▶ [To do]: From top to bottom, write out the listing exactly.
···
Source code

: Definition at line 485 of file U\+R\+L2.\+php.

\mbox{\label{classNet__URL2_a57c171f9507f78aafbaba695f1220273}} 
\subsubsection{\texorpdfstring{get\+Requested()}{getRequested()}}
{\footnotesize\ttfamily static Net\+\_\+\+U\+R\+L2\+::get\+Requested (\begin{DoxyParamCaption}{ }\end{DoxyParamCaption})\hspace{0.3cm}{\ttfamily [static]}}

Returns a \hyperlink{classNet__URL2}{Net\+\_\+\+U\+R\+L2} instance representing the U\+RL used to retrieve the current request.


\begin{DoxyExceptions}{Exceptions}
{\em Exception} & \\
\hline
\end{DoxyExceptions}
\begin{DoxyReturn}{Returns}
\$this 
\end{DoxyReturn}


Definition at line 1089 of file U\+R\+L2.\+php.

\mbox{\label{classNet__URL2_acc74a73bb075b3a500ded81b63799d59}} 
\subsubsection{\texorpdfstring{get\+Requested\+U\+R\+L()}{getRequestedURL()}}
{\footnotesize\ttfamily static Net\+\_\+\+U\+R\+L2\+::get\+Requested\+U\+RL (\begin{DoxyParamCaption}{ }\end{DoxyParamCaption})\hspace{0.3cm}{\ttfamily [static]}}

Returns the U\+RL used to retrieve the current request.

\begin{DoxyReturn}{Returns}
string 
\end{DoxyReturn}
···
▶ [Answer area]:
Source code

: Definition at line 485 of file U\+R\+L2.\+php.

\mbox{\label{classNet__URL2_a57c171f9507f78aafbaba695f1220273}} 
\subsubsection{\texorpdfstring{get\+Requested()}{getRequested()}}
{\footnotesize\ttfamily static Net\+\_\+\+U\+R\+L2\+::get\+Requested (\begin{DoxyParamCaption}{ }\end{DoxyParamCaption})\hspace{0.3cm}{\ttfamily [static]}}

Returns a \hyperlink{classNet__URL2}{Net\+\_\+\+U\+R\+L2} instance representing the U\+RL used to retrieve the current request.


\begin{DoxyExceptions}{Exceptions}
{\em Exception} & \\
\hline
\end{DoxyExceptions}
\begin{DoxyReturn}{Returns}
\$this 
\end{DoxyReturn}


Definition at line 1089 of file U\+R\+L2.\+php.

\mbox{\label{classNet__URL2_acc74a73bb075b3a500ded81b63799d59}} 
\subsubsection{\texorpdfstring{get\+Requested\+U\+R\+L()}{getRequestedURL()}}
{\footnotesize\ttfamily static Net\+\_\+\+U\+R\+L2\+::get\+Requested\+U\+RL (\begin{DoxyParamCaption}{ }\end{DoxyParamCaption})\hspace{0.3cm}{\ttfamily [static]}}

Returns the U\+RL used to retrieve the current request.

\begin{DoxyReturn}{Returns}
string 
\end{DoxyReturn}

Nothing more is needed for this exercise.